■ GOAL OF THE EXERCISE: Set down every entry once more, character for character.

** DATASET EXTRACT follows **

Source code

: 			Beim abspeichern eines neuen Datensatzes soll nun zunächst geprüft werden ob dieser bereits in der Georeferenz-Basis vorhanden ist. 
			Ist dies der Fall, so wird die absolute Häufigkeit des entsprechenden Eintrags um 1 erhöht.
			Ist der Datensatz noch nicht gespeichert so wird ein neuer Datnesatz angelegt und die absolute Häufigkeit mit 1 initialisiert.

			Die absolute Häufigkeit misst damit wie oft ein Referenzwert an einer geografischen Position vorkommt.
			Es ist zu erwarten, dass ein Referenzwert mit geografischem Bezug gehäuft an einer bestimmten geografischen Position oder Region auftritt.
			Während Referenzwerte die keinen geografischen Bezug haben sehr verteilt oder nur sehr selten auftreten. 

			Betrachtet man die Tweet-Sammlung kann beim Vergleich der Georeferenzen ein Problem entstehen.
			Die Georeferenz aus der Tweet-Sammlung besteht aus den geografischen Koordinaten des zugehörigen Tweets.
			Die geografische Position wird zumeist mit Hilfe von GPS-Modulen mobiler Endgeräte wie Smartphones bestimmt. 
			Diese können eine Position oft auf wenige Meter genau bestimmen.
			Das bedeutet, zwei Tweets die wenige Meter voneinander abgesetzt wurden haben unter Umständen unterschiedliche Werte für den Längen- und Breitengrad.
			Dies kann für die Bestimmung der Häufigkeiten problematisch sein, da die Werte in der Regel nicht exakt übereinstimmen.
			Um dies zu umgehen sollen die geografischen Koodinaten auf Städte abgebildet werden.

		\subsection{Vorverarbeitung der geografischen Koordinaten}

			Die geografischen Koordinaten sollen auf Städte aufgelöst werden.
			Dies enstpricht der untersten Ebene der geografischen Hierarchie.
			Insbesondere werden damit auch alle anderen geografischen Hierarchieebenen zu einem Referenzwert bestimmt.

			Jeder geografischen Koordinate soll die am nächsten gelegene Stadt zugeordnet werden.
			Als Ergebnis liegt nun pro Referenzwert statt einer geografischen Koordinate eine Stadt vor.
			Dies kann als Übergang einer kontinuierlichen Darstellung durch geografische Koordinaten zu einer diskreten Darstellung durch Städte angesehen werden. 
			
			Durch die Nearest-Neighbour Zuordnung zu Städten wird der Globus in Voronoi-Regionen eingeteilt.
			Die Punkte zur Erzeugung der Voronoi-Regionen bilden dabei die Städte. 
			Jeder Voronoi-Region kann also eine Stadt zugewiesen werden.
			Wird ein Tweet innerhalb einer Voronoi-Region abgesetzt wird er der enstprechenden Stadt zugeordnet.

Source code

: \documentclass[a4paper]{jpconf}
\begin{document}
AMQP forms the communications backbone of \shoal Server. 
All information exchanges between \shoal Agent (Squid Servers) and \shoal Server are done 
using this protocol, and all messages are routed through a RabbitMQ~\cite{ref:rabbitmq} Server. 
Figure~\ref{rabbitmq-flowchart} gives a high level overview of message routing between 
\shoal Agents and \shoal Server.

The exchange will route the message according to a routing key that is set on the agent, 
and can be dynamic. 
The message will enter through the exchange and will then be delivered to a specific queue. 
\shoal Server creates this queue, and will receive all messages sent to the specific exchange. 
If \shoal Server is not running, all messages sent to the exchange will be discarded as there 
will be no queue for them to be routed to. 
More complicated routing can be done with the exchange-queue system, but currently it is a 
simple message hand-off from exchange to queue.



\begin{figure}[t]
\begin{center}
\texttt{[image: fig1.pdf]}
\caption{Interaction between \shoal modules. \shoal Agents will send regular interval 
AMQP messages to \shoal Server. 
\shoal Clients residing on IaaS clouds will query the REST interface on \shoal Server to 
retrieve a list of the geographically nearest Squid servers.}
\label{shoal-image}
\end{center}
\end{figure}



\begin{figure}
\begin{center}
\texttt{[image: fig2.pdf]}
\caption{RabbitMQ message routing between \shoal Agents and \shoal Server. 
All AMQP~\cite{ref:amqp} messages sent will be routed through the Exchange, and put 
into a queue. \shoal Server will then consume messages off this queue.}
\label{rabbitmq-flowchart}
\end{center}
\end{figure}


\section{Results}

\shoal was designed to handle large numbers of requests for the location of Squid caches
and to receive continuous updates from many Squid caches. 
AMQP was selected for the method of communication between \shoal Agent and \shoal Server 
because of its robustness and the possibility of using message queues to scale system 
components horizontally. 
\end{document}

** End of DATASET EXTRACT **

■ SOLVED PROBLEM:
Source code

: 			Beim abspeichern eines neuen Datensatzes soll nun zunächst geprüft werden ob dieser bereits in der Georeferenz-Basis vorhanden ist. 
			Ist dies der Fall, so wird die absolute Häufigkeit des entsprechenden Eintrags um 1 erhöht.
			Ist der Datensatz noch nicht gespeichert so wird ein neuer Datnesatz angelegt und die absolute Häufigkeit mit 1 initialisiert.

			Die absolute Häufigkeit misst damit wie oft ein Referenzwert an einer geografischen Position vorkommt.
			Es ist zu erwarten, dass ein Referenzwert mit geografischem Bezug gehäuft an einer bestimmten geografischen Position oder Region auftritt.
			Während Referenzwerte die keinen geografischen Bezug haben sehr verteilt oder nur sehr selten auftreten. 

			Betrachtet man die Tweet-Sammlung kann beim Vergleich der Georeferenzen ein Problem entstehen.
			Die Georeferenz aus der Tweet-Sammlung besteht aus den geografischen Koordinaten des zugehörigen Tweets.
			Die geografische Position wird zumeist mit Hilfe von GPS-Modulen mobiler Endgeräte wie Smartphones bestimmt. 
			Diese können eine Position oft auf wenige Meter genau bestimmen.
			Das bedeutet, zwei Tweets die wenige Meter voneinander abgesetzt wurden haben unter Umständen unterschiedliche Werte für den Längen- und Breitengrad.
			Dies kann für die Bestimmung der Häufigkeiten problematisch sein, da die Werte in der Regel nicht exakt übereinstimmen.
			Um dies zu umgehen sollen die geografischen Koodinaten auf Städte abgebildet werden.

		\subsection{Vorverarbeitung der geografischen Koordinaten}

			Die geografischen Koordinaten sollen auf Städte aufgelöst werden.
			Dies enstpricht der untersten Ebene der geografischen Hierarchie.
			Insbesondere werden damit auch alle anderen geografischen Hierarchieebenen zu einem Referenzwert bestimmt.

			Jeder geografischen Koordinate soll die am nächsten gelegene Stadt zugeordnet werden.
			Als Ergebnis liegt nun pro Referenzwert statt einer geografischen Koordinate eine Stadt vor.
			Dies kann als Übergang einer kontinuierlichen Darstellung durch geografische Koordinaten zu einer diskreten Darstellung durch Städte angesehen werden. 
			
			Durch die Nearest-Neighbour Zuordnung zu Städten wird der Globus in Voronoi-Regionen eingeteilt.
			Die Punkte zur Erzeugung der Voronoi-Regionen bilden dabei die Städte. 
			Jeder Voronoi-Region kann also eine Stadt zugewiesen werden.
			Wird ein Tweet innerhalb einer Voronoi-Region abgesetzt wird er der enstprechenden Stadt zugeordnet.

Source code

: \documentclass[a4paper]{jpconf}
\begin{document}
AMQP forms the communications backbone of \shoal Server. 
All information exchanges between \shoal Agent (Squid Servers) and \shoal Server are done 
using this protocol, and all messages are routed through a RabbitMQ~\cite{ref:rabbitmq} Server. 
Figure~\ref{rabbitmq-flowchart} gives a high level overview of message routing between 
\shoal Agents and \shoal Server.

The exchange will route the message according to a routing key that is set on the agent, 
and can be dynamic. 
The message will enter through the exchange and will then be delivered to a specific queue. 
\shoal Server creates this queue, and will receive all messages sent to the specific exchange. 
If \shoal Server is not running, all messages sent to the exchange will be discarded as there 
will be no queue for them to be routed to. 
More complicated routing can be done with the exchange-queue system, but currently it is a 
simple message hand-off from exchange to queue.



\begin{figure}[t]
\begin{center}
\texttt{[image: fig1.pdf]}
\caption{Interaction between \shoal modules. \shoal Agents will send regular interval 
AMQP messages to \shoal Server. 
\shoal Clients residing on IaaS clouds will query the REST interface on \shoal Server to 
retrieve a list of the geographically nearest Squid servers.}
\label{shoal-image}
\end{center}
\end{figure}



\begin{figure}
\begin{center}
\texttt{[image: fig2.pdf]}
\caption{RabbitMQ message routing between \shoal Agents and \shoal Server. 
All AMQP~\cite{ref:amqp} messages sent will be routed through the Exchange, and put 
into a queue. \shoal Server will then consume messages off this queue.}
\label{rabbitmq-flowchart}
\end{center}
\end{figure}


\section{Results}

\shoal was designed to handle large numbers of requests for the location of Squid caches
and to receive continuous updates from many Squid caches. 
AMQP was selected for the method of communication between \shoal Agent and \shoal Server 
because of its robustness and the possibility of using message queues to scale system 
components horizontally. 
\end{document}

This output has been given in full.